Posted: Thu Jul 13, 2006 11:15 am
by roymond
Anyone have recommendations for self-paced language methods? Online or CD/DVD based would be fine. Portable is best, since I have lots of airtime to fill in the process. My brother used Rosetta Stone for Hindi when he lived in Jaipor, but found it was a very technical, academic method, not really useful for learning survival phrases for real life, immediate use.

I used to speak and read German pretty much fluently, then worked really hard over 25 years to lose it all. Now I'll be working in Mexico and need to pick up Spanish. Pronto.

Pronto...hey, that's Spanish. I can do this!

Posted: Thu Jul 13, 2006 11:57 am
by HeuristicsInc
I've found the Pimsleur audio CDs to be pretty good, although it misses the visual aspect, which is important for my learning. That combined with classes is a potent combination, but I guess you don't have time for classes.
I did have a language CDRom ... what was it... Ah, "Learn (language) Now!" was the one. I liked it.
Here's a link on Amazon: Learn Spanish Now!
I didn't try the Spanish one... that was Russian, and German I think? Maybe I should get Italian sometime.
Hmm, many of the reviews aren't all that positive.
-bill

Posted: Thu Jul 13, 2006 12:04 pm
by Eric Y.
i have a book that describes suggestions for learning languages. i forget where it is, or i'd glance through it to try to offer you some help... but as i recall, it pointed out the most useful method is combining as many sources as you can, including audio CDs, reading (i.e. magazines or newspapers), stuff like that -- and the most helpful would be if you could have access to someone who is already fluent to practice with.

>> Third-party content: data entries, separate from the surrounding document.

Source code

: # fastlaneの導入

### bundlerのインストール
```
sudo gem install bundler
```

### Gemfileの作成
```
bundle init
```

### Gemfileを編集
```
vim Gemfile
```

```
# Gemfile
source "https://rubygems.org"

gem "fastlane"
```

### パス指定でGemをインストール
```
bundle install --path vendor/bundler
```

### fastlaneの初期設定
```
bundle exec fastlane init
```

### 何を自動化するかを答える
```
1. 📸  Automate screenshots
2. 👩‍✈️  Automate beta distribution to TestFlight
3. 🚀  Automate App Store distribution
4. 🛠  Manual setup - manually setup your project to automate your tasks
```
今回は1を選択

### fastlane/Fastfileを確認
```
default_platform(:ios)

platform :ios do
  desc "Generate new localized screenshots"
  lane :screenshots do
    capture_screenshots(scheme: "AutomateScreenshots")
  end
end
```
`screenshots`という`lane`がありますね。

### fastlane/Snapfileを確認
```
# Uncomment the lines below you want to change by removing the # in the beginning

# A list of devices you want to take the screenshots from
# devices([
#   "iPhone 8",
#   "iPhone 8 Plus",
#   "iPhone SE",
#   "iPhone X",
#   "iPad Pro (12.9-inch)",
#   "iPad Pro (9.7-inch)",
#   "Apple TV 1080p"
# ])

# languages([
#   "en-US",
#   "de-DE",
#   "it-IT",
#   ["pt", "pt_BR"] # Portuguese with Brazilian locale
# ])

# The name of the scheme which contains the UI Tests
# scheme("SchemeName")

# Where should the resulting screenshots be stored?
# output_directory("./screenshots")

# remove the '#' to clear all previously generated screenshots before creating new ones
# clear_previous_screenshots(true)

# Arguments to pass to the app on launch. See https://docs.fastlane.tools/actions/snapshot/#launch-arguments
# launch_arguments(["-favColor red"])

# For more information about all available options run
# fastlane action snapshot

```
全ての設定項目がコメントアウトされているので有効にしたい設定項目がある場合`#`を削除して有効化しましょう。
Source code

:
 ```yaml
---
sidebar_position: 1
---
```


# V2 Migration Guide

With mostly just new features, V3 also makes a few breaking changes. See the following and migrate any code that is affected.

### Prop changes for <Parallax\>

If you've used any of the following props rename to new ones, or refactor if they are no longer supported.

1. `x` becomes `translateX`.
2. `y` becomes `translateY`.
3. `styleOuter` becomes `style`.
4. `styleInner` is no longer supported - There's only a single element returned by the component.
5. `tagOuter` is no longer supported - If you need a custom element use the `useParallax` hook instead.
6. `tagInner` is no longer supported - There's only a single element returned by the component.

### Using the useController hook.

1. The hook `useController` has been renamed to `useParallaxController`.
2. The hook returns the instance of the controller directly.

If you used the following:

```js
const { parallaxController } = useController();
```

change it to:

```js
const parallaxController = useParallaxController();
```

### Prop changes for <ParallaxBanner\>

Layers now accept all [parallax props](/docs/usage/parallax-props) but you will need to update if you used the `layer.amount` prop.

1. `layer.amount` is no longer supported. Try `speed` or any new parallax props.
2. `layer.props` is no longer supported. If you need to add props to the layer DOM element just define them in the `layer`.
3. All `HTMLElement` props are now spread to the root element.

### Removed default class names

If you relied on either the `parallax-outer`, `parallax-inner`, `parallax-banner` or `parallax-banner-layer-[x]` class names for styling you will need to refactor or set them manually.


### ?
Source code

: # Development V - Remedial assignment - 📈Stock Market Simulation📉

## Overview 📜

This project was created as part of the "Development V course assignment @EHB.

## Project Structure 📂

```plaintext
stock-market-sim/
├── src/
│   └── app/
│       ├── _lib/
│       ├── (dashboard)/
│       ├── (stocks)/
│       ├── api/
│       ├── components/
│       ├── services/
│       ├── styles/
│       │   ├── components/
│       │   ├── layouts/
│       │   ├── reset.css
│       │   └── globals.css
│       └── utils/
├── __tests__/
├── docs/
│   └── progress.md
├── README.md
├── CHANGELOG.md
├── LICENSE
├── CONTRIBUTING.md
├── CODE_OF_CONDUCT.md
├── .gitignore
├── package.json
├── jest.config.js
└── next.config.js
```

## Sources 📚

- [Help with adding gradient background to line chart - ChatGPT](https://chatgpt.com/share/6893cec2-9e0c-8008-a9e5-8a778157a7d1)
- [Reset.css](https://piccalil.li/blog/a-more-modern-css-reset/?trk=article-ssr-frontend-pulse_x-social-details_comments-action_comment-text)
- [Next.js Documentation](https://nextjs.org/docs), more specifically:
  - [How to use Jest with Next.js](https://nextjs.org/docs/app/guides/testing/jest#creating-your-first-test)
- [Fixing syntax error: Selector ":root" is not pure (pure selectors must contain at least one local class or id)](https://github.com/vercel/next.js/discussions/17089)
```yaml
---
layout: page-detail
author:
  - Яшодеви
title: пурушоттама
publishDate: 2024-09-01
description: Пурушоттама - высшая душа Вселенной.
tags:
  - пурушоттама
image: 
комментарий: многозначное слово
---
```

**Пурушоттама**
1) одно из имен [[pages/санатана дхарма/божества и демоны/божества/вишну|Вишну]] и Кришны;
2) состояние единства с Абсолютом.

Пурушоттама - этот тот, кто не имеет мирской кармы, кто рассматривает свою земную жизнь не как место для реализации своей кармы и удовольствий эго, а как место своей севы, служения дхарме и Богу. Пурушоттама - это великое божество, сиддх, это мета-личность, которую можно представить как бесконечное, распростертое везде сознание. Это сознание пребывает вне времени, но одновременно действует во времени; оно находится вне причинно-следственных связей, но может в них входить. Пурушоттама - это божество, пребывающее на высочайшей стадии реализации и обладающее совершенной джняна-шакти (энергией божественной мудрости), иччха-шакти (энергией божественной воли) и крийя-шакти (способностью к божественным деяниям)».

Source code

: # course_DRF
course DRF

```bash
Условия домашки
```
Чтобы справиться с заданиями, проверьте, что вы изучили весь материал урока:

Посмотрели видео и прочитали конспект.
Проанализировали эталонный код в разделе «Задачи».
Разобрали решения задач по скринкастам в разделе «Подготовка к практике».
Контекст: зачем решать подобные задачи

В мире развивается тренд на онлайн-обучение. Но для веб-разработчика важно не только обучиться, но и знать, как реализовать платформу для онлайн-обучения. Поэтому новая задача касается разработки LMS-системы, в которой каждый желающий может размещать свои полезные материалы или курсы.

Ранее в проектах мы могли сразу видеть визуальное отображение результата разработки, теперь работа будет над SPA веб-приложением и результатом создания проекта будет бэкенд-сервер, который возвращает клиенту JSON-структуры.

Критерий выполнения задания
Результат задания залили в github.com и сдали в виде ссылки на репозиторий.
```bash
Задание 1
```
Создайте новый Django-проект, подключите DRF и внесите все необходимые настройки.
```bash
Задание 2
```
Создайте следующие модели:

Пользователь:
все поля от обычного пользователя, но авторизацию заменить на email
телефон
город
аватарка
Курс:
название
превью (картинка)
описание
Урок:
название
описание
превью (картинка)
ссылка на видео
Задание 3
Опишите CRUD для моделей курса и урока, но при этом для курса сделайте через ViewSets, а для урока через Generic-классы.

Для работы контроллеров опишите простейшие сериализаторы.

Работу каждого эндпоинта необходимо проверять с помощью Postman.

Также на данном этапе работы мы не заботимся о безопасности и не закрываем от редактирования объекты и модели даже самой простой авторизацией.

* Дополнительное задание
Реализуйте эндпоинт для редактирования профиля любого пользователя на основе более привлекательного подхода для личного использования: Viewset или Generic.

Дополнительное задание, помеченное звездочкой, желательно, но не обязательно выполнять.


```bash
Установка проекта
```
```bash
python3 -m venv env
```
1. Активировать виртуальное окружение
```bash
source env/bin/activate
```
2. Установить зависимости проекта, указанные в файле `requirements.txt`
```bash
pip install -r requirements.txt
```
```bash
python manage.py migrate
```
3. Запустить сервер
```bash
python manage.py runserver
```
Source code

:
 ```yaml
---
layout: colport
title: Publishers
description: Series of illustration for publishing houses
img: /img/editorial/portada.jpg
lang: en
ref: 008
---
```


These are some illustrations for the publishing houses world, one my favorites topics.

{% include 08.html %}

i think the most highly recommended "brand name" of learning tools is the "instant immersion" series, because it is pretty much designed to help you learn in a similar way to how you would learn a first language as a small child...

Posted: Thu Jul 13, 2006 12:24 pm
by Niveous
I heard that pig latin is pretty easy.

OK after that moment of stupidity, I'll go ask Aurora. She's a linguist she should be able to give some good advice. C'mon, she can speak swahili.

Posted: Thu Jul 13, 2006 4:07 pm
by Caravan Ray
Years ago, before heading off to spend a month in Indonesia, I wrote a very simple BASIC program that flashed random words and phrases onto my PC screen, prompting me to type the translation (both English-Bahasa and Bahasa-English). I found it enormously helpful - sort of cementing the very basic stuff in my brain that I could then build on

Posted: Thu Jul 13, 2006 8:11 pm
by Niveous
Aurora concurs with TVIYH. Get a textbook and at the same time, do some immersion. A great help is listening to music in that language.

Posted: Fri Jul 14, 2006 8:50 am
by roymond
Thanks, guys. I will go the multi-faceted approah. Buy a CD program and also a printed textbook. The immersion part is easy and unavoidable.

Posted: Fri Jul 14, 2006 10:12 am
by Bjam
(Kinda OT, but on the language note...) I'm babysitting a 20 month old boy from Russia called Anton. The only English word he knows is Elmo. This makes for very interesting conversations when I'm trying to get him into his stroller or to eat his snack. So far I've learnt the Russian word for, "trashcan", "no", "pretzel", "woof", "Dirty thing on the ground". It's a weird language thing we've got going on, but it's fun.

Posted: Fri Jul 14, 2006 12:18 pm
by Rabid Garfunkel
Just don't imprint the Mexican radio deejays' vocalization styles on yourself *too* much. You wind up sounding rather silly in conversations. :oops:

Posted: Fri Jul 14, 2006 3:36 pm
by Caravan Ray
Bjam wrote:(Kinda OT, but on the language note...) I'm babysitting a 20 month old boy from Russia called Anton. The only English word he knows is Elmo. This makes for very interesting conversations when I'm trying to get him into his stroller or to eat his snack. So far I've learnt the Russian word for, "trashcan", "no", "pretzel", "woof", "Dirty thing on the ground". It's a weird language thing we've got going on, but it's fun.
I once had a dog that only spoke Estonian.

It was given to me by an Estonian family - but they didn't tell me this. I thought is was just a really badly trained dog - until somebody else tried the Estonian word for 'sit' - and the dog sat! (phonetically - it was 'ishtu' - dont know how to really spell it)

So - perhaps Roymond should get a chiuaua?

Posted: Sat Jul 15, 2006 9:05 pm
by roymond
Caravan Ray wrote:So - perhaps Roymond should get a chiuaua?
Chiuaua = Dirty Thing On The Ground

Posted: Mon Aug 07, 2006 10:19 am
by Rabid Garfunkel
With 12 hours+ of driving one way to points south (Fresno, LA, Santa Cruz) on my near horizon, I picked up the Drive Time [LANGUAGE NAME] audio cd sets for Italian and Japanese from my local Costco. I'll report on them when I return from SFL High & Dry, heh.

Posted: Mon Aug 07, 2006 11:29 am
by roymond
I bought the "Teach Yourself" series Spanish edition, book and CD. It seems pretty good at getting to real world conversation for the traveler. However, I have to look through to find numbers, money, etc. in various stages. I would think that stuff would be front and center. But the audio examples and dialog is pretty good. So far.

Posted: Mon Aug 07, 2006 1:21 pm
by JonPorobil
I have a friend who used Pimsleur and became fluent in Spanish in just under seven months without immersion.

I think you'll find, however, that the best way to pick up a lot of Spanish is to spend time in Mexico. I took a year and a half of classroom Spanish, and then became fluent when I spent six months in Honduras recently, but I maintain that I would be just as good at Spanish now regardless of how much I'd taken before going to Central America.

Posted: Mon Aug 07, 2006 2:09 pm
by Bjam
My friend has been taking French in school(so 4 years by now) and went to Costa Rica for a month or so this summer for a community building charity thing. She's not fluent, but considering she's only taken French she's pretty darn good at Spanish now.